Yvon Guilcher. Photographie © Les Musiciens de Saint-Julien. Yvon Guilcher. Photographie © Les Musiciens de Saint-Julien.

La chanson « Les Loups », 7e titre du nouvel album de la chanteuse Camille Dalmais, Ouï, présentée comme l’arrangement d’une chanson traditionnelle, a été écrite et composée par Yvon Guilcher dans les années 1990, enregistrée sur support K7, puis sur cédé en 1997. Cette chanson originale (Je mène les loups) est un pastiche (« dans le style de »), que l’auteur et compositeur n’a pas jugé bon de déposer à la SACEM, comme des dizaines d’autres de ses œuvres, souvent destinées à ses stages de danses traditionnelles.

Si on en juge par le succès (un standart dans le milieu folk et trad), cette chanson est fort réussie, le pastiche aussi. La production du dernier cédé de Camille avance qu’on a trouvé cette chanson dans un vieux grimoire. Cela est un peu gênant, car ce ne semble pas possible (quel grimoire ?), mais il faut bien donner des éléments de communication vendeurs.  Je mène les loups est tellement plus vrai que vrai, qu’on a certainement pensé qu’il s’agissait d’un air traditionnel repris dans l’enregistrement de 1997, d’autant que l’œuvre n’était pas protégée. A priori, la bonne foi ne fait pas défaut. On a repris ce qu’on pensait être une reprise. Yvon Guilcher ne demande pas un sou, il veut simplement que cette chanson qui n’est ni de Camille Dalmais, ni sortie d’un vieux grimoire lui soit attribuée. Dépôt SACEM ou pas, il y a antériorité. Le papa désire qu’on reconnaisse sa paternité, c’est une question d’amour et d’amour propre, il n’a pas besoin de pension alimentaire. On pourrait même tiquer un peu sur les arrangements (sur une chanson traditionnelle) que Camille Dalmais a déclarés à la SACEM (la chanson étant intégralement celle enregistrée par Guilcher, avec quelque habillage surajouté).

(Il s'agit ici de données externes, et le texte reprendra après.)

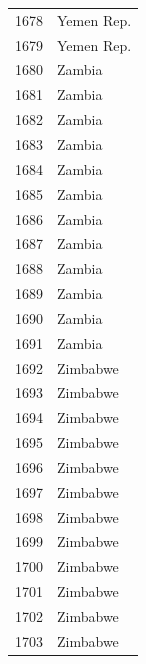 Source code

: \documentclass[
  letterpaper,
  DIV=11,
  numbers=noendperiod]{scrreprt}
\begin{document}
\begin{tabular}{ll}
1678 &                Yemen Rep. \\
1679 &                Yemen Rep. \\
1680 &                    Zambia \\
1681 &                    Zambia \\
1682 &                    Zambia \\
1683 &                    Zambia \\
1684 &                    Zambia \\
1685 &                    Zambia \\
1686 &                    Zambia \\
1687 &                    Zambia \\
1688 &                    Zambia \\
1689 &                    Zambia \\
1690 &                    Zambia \\
1691 &                    Zambia \\
1692 &                  Zimbabwe \\
1693 &                  Zimbabwe \\
1694 &                  Zimbabwe \\
1695 &                  Zimbabwe \\
1696 &                  Zimbabwe \\
1697 &                  Zimbabwe \\
1698 &                  Zimbabwe \\
1699 &                  Zimbabwe \\
1700 &                  Zimbabwe \\
1701 &                  Zimbabwe \\
1702 &                  Zimbabwe \\
1703 &                  Zimbabwe \\
\bottomrule
\end{tabular}
\end{document}
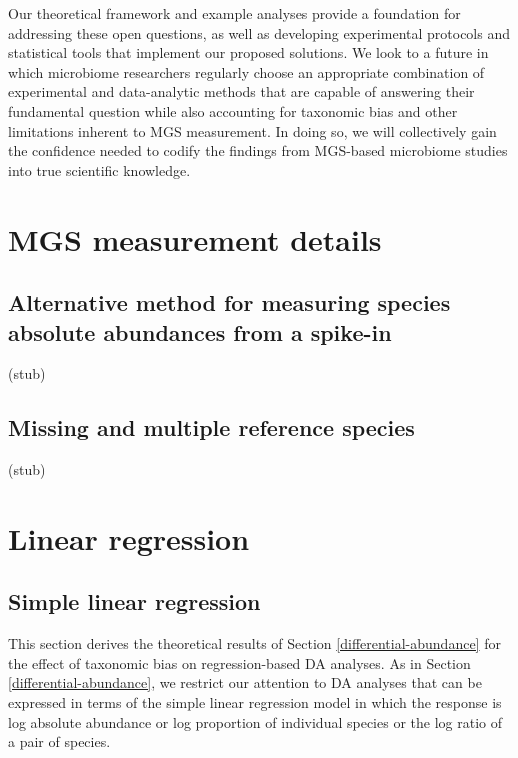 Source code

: \documentclass[
]{article}
\begin{document}
Our theoretical framework and example analyses provide a foundation for addressing these open questions, as well as developing experimental protocols and statistical tools that implement our proposed solutions.
We look to a future in which microbiome researchers regularly choose an appropriate combination of experimental and data-analytic methods that are capable of answering their fundamental question while also accounting for taxonomic bias and other limitations inherent to MGS measurement.
In doing so, we will collectively gain the confidence needed to codify the findings from MGS-based microbiome studies into true scientific knowledge.

\hypertarget{appendix-appendix}{%
\appendix {}}


\hypertarget{mgs-measurement-details}{%
\section{MGS measurement details}\label{mgs-measurement-details}}

\hypertarget{spike-in-alt}{%
\subsection{Alternative method for measuring species absolute abundances from a spike-in}\label{spike-in-alt}}

(stub)

\hypertarget{multiple-references}{%
\subsection{Missing and multiple reference species}\label{multiple-references}}

(stub)

\hypertarget{appendix-regression}{%
\section{Linear regression}\label{appendix-regression}}

\hypertarget{simple-linear-regression}{%
\subsection{Simple linear regression}\label{simple-linear-regression}}

This section derives the theoretical results of Section \ref{differential-abundance} for the effect of taxonomic bias on regression-based DA analyses.
As in Section \ref{differential-abundance}, we restrict our attention to DA analyses that can be expressed in terms of the simple linear regression model in which the response is log absolute abundance or log proportion of individual species or the log ratio of a pair of species.
\end{document}
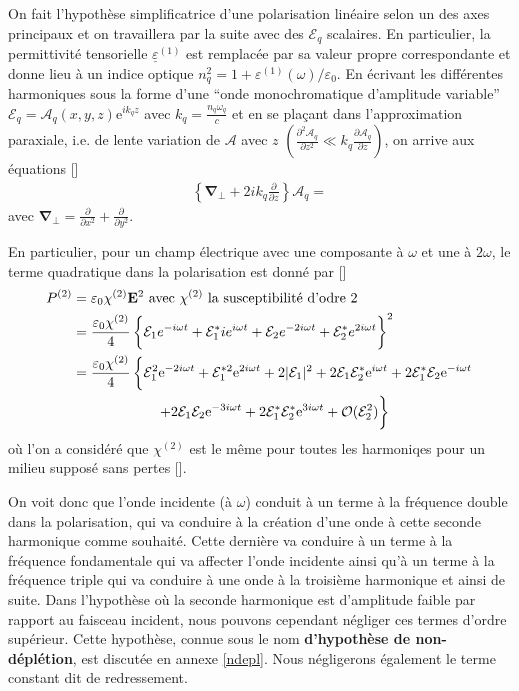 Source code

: \documentclass[11pt,a4paper] { article}
\newcommand{\ncite}[1]{[\citenum{#1}]}
\newcommand{\pdv}[2]{\frac{\partial #1}{\partial #2}}
\newcommand{\E}{\mathcal E}
\newcommand{\A}{\mathcal A}
\newcommand{\e}[1]{\text{e}^{#1}}
\renewcommand{\v}[1]{\mathbf{#1}}
\newcommand{\tens}[1]{\underline{#1}}
\begin{document}
On fait l'hypothèse simplificatrice d'une polarisation linéaire selon un des axes principaux et on travaillera par la suite avec des $\mathcal E_q$ scalaires. En particulier, la permittivité tensorielle $\tens \varepsilon^{(1)}$ est remplacée par sa valeur propre correspondante et donne lieu à un indice optique $n_q^2 = 1 + \varepsilon^{(1)}(\omega)/\varepsilon_0$. En écrivant les différentes harmoniques sous la forme d'une ``onde monochromatique d'amplitude variable'' $\mathcal E_q = \A_q(x,y,z) \e{ik_qz}$ avec $\boxed{k_q =\frac{n_q \omega_q}{c}}$ et en se plaçant dans l'approximation paraxiale, i.e. de lente variation de $\A$ avec $z$ $\left(\frac{\partial^2 \A_q}{\partial z^2} \ll k_q \frac{\partial \A_q}{\partial z}\right)$, on arrive aux équations \ncite{joffre}
\begin{align*}  
	\left\{\v\nabla_\bot + 2 i k_q \frac{\partial}{\partial z} \right\} \A_q =
\end{align*}
avec $\v\nabla_\bot = \pdv{}{x^2} + \pdv{}{y^2}$.

En particulier, pour un champ électrique avec une composante à $\omega$ et une à $2\omega$, le terme quadratique dans la polarisation est donné par \ncite{joffre}
\begin{align*}
	P^{(2)} &= \varepsilon_0 \chi^{(2)} \v E^2  \text{ avec $\chi^{(2)}$ la susceptibilité d'odre 2}\\
	&= \frac{\varepsilon_0 \chi^{(2)}}{4} \left\{\mathcal E_1 e^{-i\omega t} + \mathcal E_1^*i e^{i\omega t} + \mathcal E_2 e^{-2i\omega t} + \mathcal E_2^* e^{2i\omega t} \vphantom{\frac12}\right\}^2 \\
	&= \frac{\varepsilon_0 \chi^{(2)}}{4} \left\{\mathcal E_1^2 \e{-2i\omega t} + \E_1^{*2} \e{2i\omega t} + 2|\mathcal E_1|^2 + 2 \E_1\E_2^* \e{i\omega t} + 2 \E_1^*\E_2 \e{-i\omega t} \vphantom{\frac12}\right. \\
	&\qquad\qquad\qquad \left. + 2 \E_1\E_2 \e{-3 i\omega t}  + 2 \E_1^*\E_2^* \e{3 i\omega t} + \mathcal O(\E_2^2) \vphantom{\frac12}\right\}
\end{align*}
où l'on a considéré que $\chi^{(2)}$ est le même pour toutes les harmoniqes pour un milieu supposé sans pertes \ncite{boyd}.

On voit donc que l'onde incidente (à $\omega$) conduit à un terme à la fréquence double dans la polarisation, qui va conduire à la création d'une onde à cette seconde harmonique comme souhaité. Cette dernière va conduire à un terme à la fréquence fondamentale qui va affecter l'onde incidente ainsi qu'à un terme à la fréquence triple qui va conduire à une onde à la troisième harmonique et ainsi de suite. 
Dans l'hypothèse où la seconde harmonique est d'amplitude faible par rapport au faisceau incident, nous pouvons cependant négliger ces termes d'ordre supérieur. Cette hypothèse, connue sous le nom \textbf{d'hypothèse de non-déplétion}, est discutée en annexe \ref{ndepl}. Nous négligerons également le terme constant dit de redressement. %
\end{document}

Yvon Gilcher et né dans le populaire traditionnel avec des parents chercheurs, qui ont collecté des milliers de chansons et danses dès les années 1945. S’il a passé l’agrégation d’Allemand et enseigné jusqu’à la retraite, il a continué l’œuvre familiale. Il joue divers instruments, flûtes à bec, cromorne, cornemuses, cuillers, joue et chante pendant près de vingt ans dans le groupe Mélusine, anime des ateliers de danse au sein d’une association créée avec sa sœur Naïk. Dans ce cadre, il invente des centaines de pastiches, illustrations de ses recherches, mais aussi pratiquement pour faire danser. Il est aussi docteur en ethnologie avec une thèse qui fait autorité, sur les danses anciennes.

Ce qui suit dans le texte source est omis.